Can I suggest wrapping this section in something like...



if (/[\x{0152}-\x{2122}]/o)
{
... do the processing
}


so that these checks are only done if there are any characters in that range - effectively a fast reject, because many(western) strings will be ISO 8859-1 and will avoid the penalty of such an expensive regex.

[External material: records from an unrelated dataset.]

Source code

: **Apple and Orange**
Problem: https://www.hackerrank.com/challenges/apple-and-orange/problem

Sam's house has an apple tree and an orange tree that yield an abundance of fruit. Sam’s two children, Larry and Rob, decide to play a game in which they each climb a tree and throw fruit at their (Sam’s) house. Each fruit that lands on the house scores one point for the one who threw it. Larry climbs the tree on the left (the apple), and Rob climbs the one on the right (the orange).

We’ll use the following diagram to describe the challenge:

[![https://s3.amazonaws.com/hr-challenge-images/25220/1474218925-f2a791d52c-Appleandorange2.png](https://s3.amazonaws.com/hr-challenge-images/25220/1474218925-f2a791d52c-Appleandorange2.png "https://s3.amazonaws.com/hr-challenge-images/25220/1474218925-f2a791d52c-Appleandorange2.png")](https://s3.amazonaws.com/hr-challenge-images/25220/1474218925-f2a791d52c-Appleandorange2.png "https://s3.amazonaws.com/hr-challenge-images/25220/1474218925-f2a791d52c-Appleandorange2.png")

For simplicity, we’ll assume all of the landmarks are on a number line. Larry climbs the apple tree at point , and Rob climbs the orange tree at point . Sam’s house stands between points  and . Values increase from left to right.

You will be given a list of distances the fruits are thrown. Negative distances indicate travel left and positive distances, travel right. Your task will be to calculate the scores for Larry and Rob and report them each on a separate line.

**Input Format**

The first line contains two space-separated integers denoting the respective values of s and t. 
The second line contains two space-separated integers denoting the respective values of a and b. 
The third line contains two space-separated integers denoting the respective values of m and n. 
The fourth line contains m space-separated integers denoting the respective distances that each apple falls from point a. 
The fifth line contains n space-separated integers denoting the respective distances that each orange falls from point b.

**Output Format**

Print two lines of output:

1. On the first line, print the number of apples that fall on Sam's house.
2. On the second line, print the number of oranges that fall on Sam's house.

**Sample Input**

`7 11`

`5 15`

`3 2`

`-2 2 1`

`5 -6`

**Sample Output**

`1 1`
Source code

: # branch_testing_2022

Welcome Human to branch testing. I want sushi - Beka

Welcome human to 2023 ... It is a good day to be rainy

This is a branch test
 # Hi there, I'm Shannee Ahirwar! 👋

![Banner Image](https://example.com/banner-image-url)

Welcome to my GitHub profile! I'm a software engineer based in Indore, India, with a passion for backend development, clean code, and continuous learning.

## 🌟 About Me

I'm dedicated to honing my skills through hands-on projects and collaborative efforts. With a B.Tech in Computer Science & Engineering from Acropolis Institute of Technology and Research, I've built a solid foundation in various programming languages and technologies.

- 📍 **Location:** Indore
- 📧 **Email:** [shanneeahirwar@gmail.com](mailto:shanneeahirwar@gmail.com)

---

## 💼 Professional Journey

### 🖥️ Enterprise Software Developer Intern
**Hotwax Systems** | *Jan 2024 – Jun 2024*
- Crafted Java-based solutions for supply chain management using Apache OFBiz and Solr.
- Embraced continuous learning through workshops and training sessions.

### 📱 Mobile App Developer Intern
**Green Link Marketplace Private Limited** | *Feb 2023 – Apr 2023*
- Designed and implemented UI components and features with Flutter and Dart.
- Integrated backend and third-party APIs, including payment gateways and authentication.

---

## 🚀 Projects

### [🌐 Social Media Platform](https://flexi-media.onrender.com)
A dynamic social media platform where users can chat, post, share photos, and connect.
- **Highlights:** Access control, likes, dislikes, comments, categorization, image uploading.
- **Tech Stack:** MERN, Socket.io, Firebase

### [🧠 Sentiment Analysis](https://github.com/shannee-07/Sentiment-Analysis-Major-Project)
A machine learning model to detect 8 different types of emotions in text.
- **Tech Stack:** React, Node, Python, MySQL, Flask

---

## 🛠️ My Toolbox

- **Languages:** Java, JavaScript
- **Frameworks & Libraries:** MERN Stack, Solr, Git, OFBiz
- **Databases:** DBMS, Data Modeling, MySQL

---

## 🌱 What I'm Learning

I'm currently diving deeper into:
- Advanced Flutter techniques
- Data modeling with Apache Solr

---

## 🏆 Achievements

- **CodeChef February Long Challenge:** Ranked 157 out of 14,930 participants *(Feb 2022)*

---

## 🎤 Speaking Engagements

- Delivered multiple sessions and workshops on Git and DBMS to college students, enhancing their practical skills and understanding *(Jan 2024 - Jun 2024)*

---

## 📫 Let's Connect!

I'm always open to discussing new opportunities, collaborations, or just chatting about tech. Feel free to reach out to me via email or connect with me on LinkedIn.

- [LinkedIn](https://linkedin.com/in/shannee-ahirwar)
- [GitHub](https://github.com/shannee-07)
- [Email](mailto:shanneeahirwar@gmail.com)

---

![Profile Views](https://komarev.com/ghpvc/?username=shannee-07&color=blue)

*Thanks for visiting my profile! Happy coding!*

Can I also suggest that any of the regular expressions use the 'o' specifier to ensure that the regular expression is only compiled once, not every time it's executed, eg :



$string =~ s/(\x{0152}|\x{0153}|\x{0160}|\x{0161}|\x{0178}|\x{0 17D}|\x{017E}|\x{0192}|\x{02C6}|\x{02DC}|\x{2013}| \x{2014}|\x{2018}|\x{2019}|\x{201A}|\x{201C}|\x{20 1D}|\x{201E}|\x{2020}|\x{2021}|\x{2022}|\x{2026}|\ x{2030}|\x{2039}|\x{203A}|\x{20AC}|\x{2122})/$cp1252mapping{$1}/ego;


AIUI the 'o' only applies to the left side of the expression - ie its compilation, so the right side being executed here makes no difference.

andyg
2008-01-12, 07:22
I've applied this as change 16211. It performs very well, thanks guys.